[How to complete this task] Your copy should match the entries exactly, with no images carried over.

(Stored data)
____________________

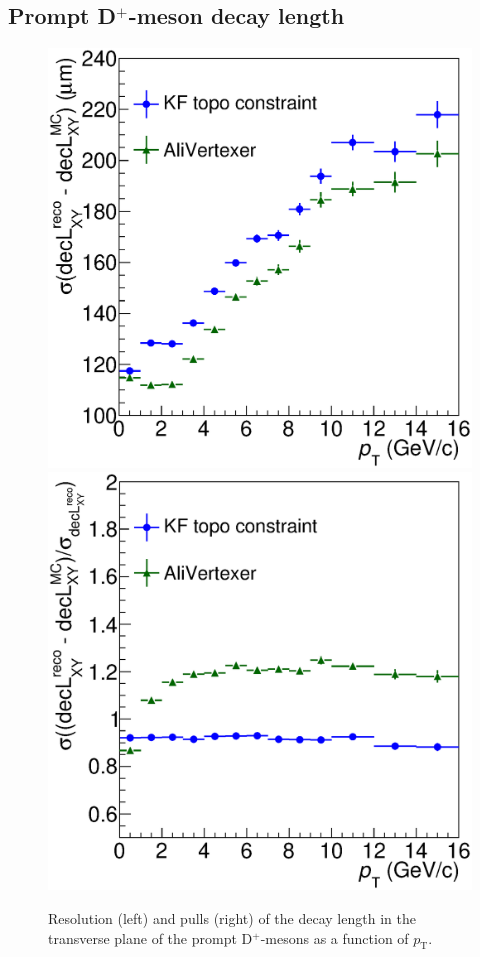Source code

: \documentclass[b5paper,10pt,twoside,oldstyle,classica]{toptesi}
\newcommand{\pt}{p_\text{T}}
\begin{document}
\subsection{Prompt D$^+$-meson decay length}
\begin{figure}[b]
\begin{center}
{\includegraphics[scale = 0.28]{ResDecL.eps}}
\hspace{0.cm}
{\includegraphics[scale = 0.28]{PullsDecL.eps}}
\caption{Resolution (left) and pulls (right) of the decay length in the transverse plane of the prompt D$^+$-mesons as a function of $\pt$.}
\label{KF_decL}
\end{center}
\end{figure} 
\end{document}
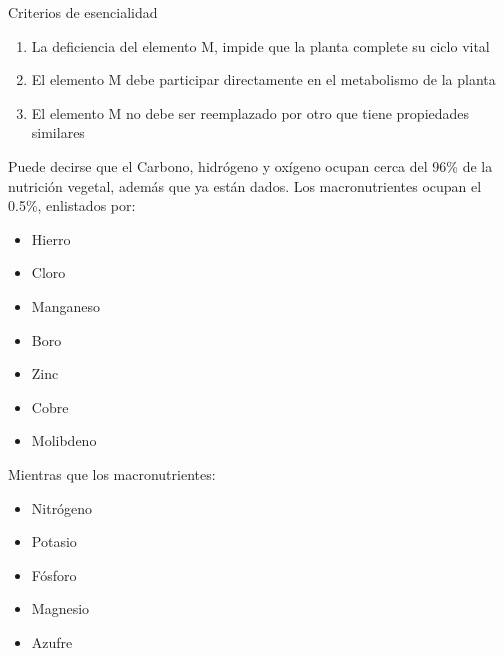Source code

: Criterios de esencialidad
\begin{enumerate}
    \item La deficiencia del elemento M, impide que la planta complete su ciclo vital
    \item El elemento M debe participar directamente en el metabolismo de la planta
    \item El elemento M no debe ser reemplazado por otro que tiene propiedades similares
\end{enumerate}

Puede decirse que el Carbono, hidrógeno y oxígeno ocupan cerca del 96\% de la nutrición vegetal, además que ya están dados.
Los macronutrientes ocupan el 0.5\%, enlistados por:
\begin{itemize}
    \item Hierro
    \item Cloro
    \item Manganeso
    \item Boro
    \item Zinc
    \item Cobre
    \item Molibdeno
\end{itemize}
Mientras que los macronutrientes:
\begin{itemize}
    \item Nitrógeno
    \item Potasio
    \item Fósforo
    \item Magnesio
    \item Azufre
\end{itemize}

____________________

[Answer to this task]
Source code

: \documentclass[b5paper,10pt,twoside,oldstyle,classica]{toptesi}
\newcommand{\pt}{p_\text{T}}
\begin{document}
\subsection{Prompt D$^+$-meson decay length}
\begin{figure}[b]
\begin{center}
{\includegraphics[scale = 0.28]{ResDecL.eps}}
\hspace{0.cm}
{\includegraphics[scale = 0.28]{PullsDecL.eps}}
\caption{Resolution (left) and pulls (right) of the decay length in the transverse plane of the prompt D$^+$-mesons as a function of $\pt$.}
\label{KF_decL}
\end{center}
\end{figure} 
\end{document}
Source code

: Criterios de esencialidad
\begin{enumerate}
    \item La deficiencia del elemento M, impide que la planta complete su ciclo vital
    \item El elemento M debe participar directamente en el metabolismo de la planta
    \item El elemento M no debe ser reemplazado por otro que tiene propiedades similares
\end{enumerate}

Puede decirse que el Carbono, hidrógeno y oxígeno ocupan cerca del 96\% de la nutrición vegetal, además que ya están dados.
Los macronutrientes ocupan el 0.5\%, enlistados por:
\begin{itemize}
    \item Hierro
    \item Cloro
    \item Manganeso
    \item Boro
    \item Zinc
    \item Cobre
    \item Molibdeno
\end{itemize}
Mientras que los macronutrientes:
\begin{itemize}
    \item Nitrógeno
    \item Potasio
    \item Fósforo
    \item Magnesio
    \item Azufre
\end{itemize}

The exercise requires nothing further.